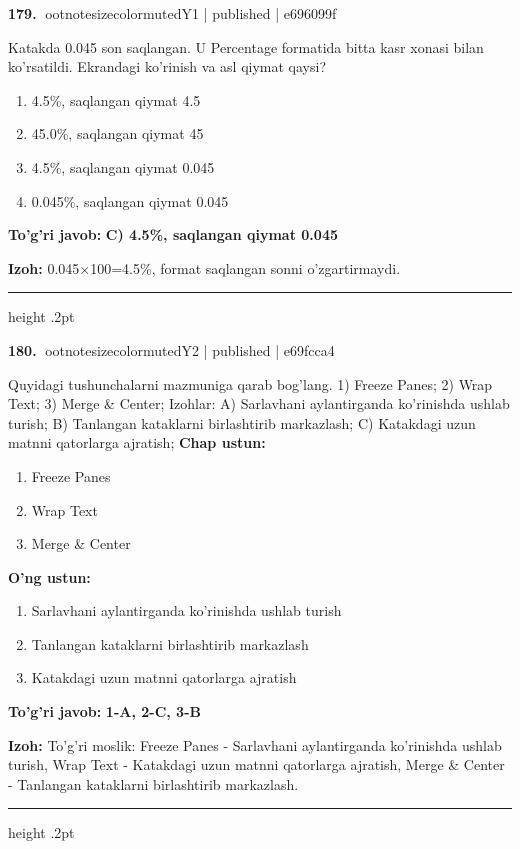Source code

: \documentclass[10pt,a4paper]{article}
\begin{document}
\textbf{\color{ink}179.} {ootnotesizecolor{muted}Y1 | published | e696099f}
\par
Katakda 0.045 son saqlangan. U Percentage formatida bitta kasr xonasi bilan ko'rsatildi. Ekrandagi ko'rinish va asl qiymat qaysi?
\begin{enumerate}[label=\Alph*),leftmargin=9mm]
\item 4.5\%, saqlangan qiymat 4.5
\item 45.0\%, saqlangan qiymat 45
\item 4.5\%, saqlangan qiymat 0.045
\item 0.045\%, saqlangan qiymat 0.045
\end{enumerate}
\begin{tcolorbox}[enhanced,breakable,colback=teal!4,colframe=teal!55!black,boxrule=0.45pt,arc=1.2mm,left=2.8mm,right=2.8mm,top=2mm,bottom=2mm]
\textbf{\color{teal}To'g'ri javob:} \textbf{C) 4.5\%, saqlangan qiymat 0.045}
\par\smallskip
\textbf{Izoh:} 0.045\ensuremath{\times}100=4.5\%, format saqlangan sonni o'zgartirmaydi.
\end{tcolorbox}
\vspace{2mm}\hrule height .2pt\vspace{2mm}

\textbf{\color{ink}180.} {ootnotesizecolor{muted}Y2 | published | e69fcca4}
\par
Quyidagi tushunchalarni mazmuniga qarab bog'lang.  1) Freeze Panes;  2) Wrap Text;  3) Merge \& Center;  Izohlar: A) Sarlavhani aylantirganda ko'rinishda ushlab turish;  B) Tanlangan kataklarni birlashtirib markazlash;  C) Katakdagi uzun matnni qatorlarga ajratish;
\textbf{Chap ustun:}\begin{enumerate}[label=\arabic*),leftmargin=9mm]
\item Freeze Panes
\item Wrap Text
\item Merge \& Center
\end{enumerate}
\textbf{O'ng ustun:}\begin{enumerate}[label=\Alph*),leftmargin=9mm]
\item Sarlavhani aylantirganda ko'rinishda ushlab turish
\item Tanlangan kataklarni birlashtirib markazlash
\item Katakdagi uzun matnni qatorlarga ajratish
\end{enumerate}
\begin{tcolorbox}[enhanced,breakable,colback=teal!4,colframe=teal!55!black,boxrule=0.45pt,arc=1.2mm,left=2.8mm,right=2.8mm,top=2mm,bottom=2mm]
\textbf{\color{teal}To'g'ri javob:} \textbf{1-A, 2-C, 3-B}
\par\smallskip
\textbf{Izoh:} To'g'ri moslik: Freeze Panes - Sarlavhani aylantirganda ko'rinishda ushlab turish, Wrap Text - Katakdagi uzun matnni qatorlarga ajratish, Merge \& Center - Tanlangan kataklarni birlashtirib markazlash.
\end{tcolorbox}
\vspace{2mm}\hrule height .2pt\vspace{2mm}
\end{document}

····················

Copy out the lines above with "ushlab" in them.

Quyidagi tushunchalarni mazmuniga qarab bog'lang.  1) Freeze Panes;  2) Wrap Text;  3) Merge \& Center;  Izohlar: A) Sarlavhani aylantirganda ko'rinishda ushlab turish;  B) Tanlangan kataklarni birlashtirib markazlash;  C) Katakdagi uzun matnni qatorlarga ajratish;
\item Sarlavhani aylantirganda ko'rinishda ushlab turish
\textbf{Izoh:} To'g'ri moslik: Freeze Panes - Sarlavhani aylantirganda ko'rinishda ushlab turish, Wrap Text - Katakdagi uzun matnni qatorlarga ajratish, Merge \& Center - Tanlangan kataklarni birlashtirib markazlash.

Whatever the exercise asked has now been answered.